A l'horizon...toujours rien en dehors de cette étendue caillouteuse de sable à perte de vue.  Le thermostat indique 10 degré, pas de quoi craindre l'insolation. Ma consommation d'une gourde pour 30 km me permet de boucler les 90 premiers km à une moyenne honorable de 23 km/h.  Il me reste 50 km jusqu'à destination.  Une mauvaise gestion de l'effort et un vent qui redouble d'intensité auront raison de ma moyenne horaire qui passe sous les 20 km/h.  Sans prévenir la route se divise en deux, un panneau indique les directions: Baghdad à droite, Palmyre à gauche.

Moins de 200 km me séparent de la frontière irakienne.

Refusant systématiquement la propositions de navettes des camionneurs en cours de route, je finis par céder à 15 km de Palmyre pour me permettre d'arriver avant la tombée de la nuit.

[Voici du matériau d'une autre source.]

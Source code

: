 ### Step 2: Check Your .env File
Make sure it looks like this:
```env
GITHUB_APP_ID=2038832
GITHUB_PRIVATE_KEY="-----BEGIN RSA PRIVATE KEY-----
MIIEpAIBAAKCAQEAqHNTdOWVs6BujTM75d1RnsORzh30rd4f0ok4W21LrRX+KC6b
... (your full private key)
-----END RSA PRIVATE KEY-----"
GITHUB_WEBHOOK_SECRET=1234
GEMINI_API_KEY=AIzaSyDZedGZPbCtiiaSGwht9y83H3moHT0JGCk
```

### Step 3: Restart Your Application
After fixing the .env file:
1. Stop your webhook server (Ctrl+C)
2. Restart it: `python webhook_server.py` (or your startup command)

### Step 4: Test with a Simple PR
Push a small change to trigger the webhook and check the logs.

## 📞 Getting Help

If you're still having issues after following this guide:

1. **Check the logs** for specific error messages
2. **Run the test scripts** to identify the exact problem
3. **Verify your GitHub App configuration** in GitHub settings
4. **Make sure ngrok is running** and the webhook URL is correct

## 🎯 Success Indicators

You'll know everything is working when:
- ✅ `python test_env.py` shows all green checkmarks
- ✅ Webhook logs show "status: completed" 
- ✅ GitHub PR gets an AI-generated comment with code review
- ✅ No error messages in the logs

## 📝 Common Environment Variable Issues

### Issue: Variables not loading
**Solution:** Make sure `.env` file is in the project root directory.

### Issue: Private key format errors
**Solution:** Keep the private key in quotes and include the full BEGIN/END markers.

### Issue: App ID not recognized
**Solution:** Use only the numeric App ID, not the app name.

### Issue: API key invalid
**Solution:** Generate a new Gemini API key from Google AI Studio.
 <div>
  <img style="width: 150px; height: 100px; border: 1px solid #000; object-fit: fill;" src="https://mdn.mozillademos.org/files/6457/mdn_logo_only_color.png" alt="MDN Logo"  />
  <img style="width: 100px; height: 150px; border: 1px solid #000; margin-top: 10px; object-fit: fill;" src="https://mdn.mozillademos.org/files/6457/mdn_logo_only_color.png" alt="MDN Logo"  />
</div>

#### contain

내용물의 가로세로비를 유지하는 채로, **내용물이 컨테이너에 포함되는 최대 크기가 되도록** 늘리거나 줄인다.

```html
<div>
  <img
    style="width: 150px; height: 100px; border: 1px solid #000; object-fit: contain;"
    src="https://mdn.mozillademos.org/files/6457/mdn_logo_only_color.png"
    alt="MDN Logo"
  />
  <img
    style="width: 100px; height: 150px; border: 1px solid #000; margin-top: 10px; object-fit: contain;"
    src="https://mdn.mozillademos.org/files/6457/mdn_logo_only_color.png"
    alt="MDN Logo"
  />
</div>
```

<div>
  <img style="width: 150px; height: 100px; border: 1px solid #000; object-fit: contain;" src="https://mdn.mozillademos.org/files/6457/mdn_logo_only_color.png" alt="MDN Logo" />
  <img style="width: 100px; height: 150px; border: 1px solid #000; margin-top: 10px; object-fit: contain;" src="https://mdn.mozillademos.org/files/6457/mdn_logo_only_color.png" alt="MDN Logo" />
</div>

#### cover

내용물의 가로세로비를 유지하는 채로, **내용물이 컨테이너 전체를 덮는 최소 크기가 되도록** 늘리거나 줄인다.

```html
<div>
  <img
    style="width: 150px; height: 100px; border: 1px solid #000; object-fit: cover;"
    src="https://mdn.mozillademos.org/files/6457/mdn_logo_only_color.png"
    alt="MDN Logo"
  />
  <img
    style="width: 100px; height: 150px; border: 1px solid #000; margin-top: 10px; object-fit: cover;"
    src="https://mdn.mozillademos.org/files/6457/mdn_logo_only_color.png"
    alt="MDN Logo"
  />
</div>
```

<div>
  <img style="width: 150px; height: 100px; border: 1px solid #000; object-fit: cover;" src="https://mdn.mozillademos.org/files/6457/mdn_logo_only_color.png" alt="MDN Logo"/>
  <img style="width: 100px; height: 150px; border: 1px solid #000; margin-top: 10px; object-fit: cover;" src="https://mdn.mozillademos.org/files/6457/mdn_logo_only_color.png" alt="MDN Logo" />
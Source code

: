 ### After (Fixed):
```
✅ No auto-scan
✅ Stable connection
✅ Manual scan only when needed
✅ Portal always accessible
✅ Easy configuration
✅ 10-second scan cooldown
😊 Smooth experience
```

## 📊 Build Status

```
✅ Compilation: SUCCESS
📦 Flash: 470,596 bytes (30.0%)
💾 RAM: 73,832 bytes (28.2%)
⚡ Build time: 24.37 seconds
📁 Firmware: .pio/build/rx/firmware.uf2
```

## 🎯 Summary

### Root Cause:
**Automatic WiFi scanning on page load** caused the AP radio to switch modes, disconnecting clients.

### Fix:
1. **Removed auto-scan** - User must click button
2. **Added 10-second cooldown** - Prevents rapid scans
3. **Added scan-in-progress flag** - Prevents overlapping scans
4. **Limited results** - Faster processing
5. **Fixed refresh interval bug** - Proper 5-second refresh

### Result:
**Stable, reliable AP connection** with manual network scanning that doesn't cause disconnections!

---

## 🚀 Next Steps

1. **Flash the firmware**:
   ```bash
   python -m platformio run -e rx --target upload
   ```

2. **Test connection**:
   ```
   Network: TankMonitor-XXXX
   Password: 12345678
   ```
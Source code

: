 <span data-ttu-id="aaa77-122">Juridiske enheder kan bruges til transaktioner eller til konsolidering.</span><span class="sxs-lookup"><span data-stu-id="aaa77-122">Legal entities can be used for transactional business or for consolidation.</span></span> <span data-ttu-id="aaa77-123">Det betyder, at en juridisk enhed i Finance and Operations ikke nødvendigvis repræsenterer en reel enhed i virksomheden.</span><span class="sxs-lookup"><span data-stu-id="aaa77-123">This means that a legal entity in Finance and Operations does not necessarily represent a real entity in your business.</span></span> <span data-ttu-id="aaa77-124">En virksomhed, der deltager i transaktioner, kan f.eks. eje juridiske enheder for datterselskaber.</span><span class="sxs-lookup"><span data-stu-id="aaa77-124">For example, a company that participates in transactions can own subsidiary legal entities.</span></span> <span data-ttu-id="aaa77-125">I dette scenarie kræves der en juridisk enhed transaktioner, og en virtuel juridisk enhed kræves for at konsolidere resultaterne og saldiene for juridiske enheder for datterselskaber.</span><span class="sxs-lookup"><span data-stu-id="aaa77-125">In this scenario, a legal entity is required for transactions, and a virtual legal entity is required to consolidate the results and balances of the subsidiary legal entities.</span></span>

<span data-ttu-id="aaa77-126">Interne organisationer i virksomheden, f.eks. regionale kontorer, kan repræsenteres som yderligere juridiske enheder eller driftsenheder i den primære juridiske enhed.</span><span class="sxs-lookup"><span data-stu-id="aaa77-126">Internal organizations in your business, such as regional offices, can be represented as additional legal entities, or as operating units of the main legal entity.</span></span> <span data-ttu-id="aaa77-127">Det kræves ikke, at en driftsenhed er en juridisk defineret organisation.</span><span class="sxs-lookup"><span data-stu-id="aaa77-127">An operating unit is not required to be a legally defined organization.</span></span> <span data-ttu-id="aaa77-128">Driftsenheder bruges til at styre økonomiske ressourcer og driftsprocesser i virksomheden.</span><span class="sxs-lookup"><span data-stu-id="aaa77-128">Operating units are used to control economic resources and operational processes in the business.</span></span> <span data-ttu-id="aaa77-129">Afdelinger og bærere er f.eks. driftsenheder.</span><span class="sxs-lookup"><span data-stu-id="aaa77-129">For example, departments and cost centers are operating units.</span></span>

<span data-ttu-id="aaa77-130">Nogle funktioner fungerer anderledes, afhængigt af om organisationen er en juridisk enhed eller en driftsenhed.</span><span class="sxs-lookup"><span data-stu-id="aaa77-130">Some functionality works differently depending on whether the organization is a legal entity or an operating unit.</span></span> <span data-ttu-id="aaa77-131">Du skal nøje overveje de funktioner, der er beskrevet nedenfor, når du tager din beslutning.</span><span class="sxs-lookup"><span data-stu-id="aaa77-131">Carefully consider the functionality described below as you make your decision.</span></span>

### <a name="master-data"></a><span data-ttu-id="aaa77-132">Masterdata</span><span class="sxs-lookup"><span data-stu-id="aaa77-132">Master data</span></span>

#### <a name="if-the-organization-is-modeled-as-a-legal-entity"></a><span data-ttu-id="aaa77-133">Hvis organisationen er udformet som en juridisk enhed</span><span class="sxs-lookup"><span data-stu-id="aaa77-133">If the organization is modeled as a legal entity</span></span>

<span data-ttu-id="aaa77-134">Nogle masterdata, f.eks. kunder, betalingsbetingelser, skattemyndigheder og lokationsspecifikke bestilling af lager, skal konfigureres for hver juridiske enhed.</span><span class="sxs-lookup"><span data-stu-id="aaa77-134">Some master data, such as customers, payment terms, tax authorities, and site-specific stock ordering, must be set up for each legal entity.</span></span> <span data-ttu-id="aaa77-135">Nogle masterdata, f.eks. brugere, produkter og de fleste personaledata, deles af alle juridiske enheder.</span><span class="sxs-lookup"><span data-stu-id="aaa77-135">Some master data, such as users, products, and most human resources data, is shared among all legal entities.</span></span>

Je m'endors instantanément dans la cabine du camion au son du ronronnement du moteur et me réveille en sursaut 15 minutes plus tard à notre arrivée à Palmyre.  L'émerveillement est total, le coucher du soleil sur le site archéologique est splendide.  Depuis les hauteurs avoisinantes on distingue l'étendue des ruines de ce que fut jadis une ville prospère dés le 3e siècle après JC. Située entre Antioche et les rives de l'Euphrate, cet oasis fut le lieu de passage des caravanes de marchandises qui empruntaient la route du désert, moins périlleuse et plus sûr que celle de la côte.  Un imposant fort Arabe, juché en sentinelle sur une colline à l'entrée de la ville assurait la protection des habitants.

Dernière halte avant mon retour sur Damas, j'en profiterai pour visiter a vélo les alentours de la ville.  J'y rencontrerai également un couple de français qui sillonnent depuis 8 mois l'Asie-central avec entre autre de traversées, celle de la Russie, de la Mongolie, du Kirghizstan, de l'Ouzbék   istan et de l'Iran.  Respect ! Autre rencontre inédite sera aussi celle d'Anna Baltzer, jeune americaine vivant en Palestine et auteur du livre: "Witness in Palestine: A Jewish American Women in Occupied Territories".  Parlant couramment français, anglais et arabe, et militante pour la cause palestinienne, elle ne mâchait pas ses mots sur le rôle d'Israël dans la spirale de violence engagée aujourd'hui dans les territoires occupés.

Damas n'est qu'à trois heures en bus de Palmyre. Je m'y perdrai une dernière fois à vélo avant de regagner l'aéroport, le temps de m'imprégner encore une fois de cette ville millénaire du Moyen Orient.  La gentillesse dont les syriens abondent et qui m'a soutenue tout au long de ce périple m'a profondément touché. S'il est une phrase en anglais que les syriens connaissent, c'est "Welcome to Syria !".  Je n'oublierai pas ce que j'ai vu, ni ceux que j'ai rencontré, leurs visages, leur générosité,...je retiendrai de ces routes Syrienne, qu'il n'est pas d'étranger qui ne s'y sente pas le bienvenu.  Inshallah!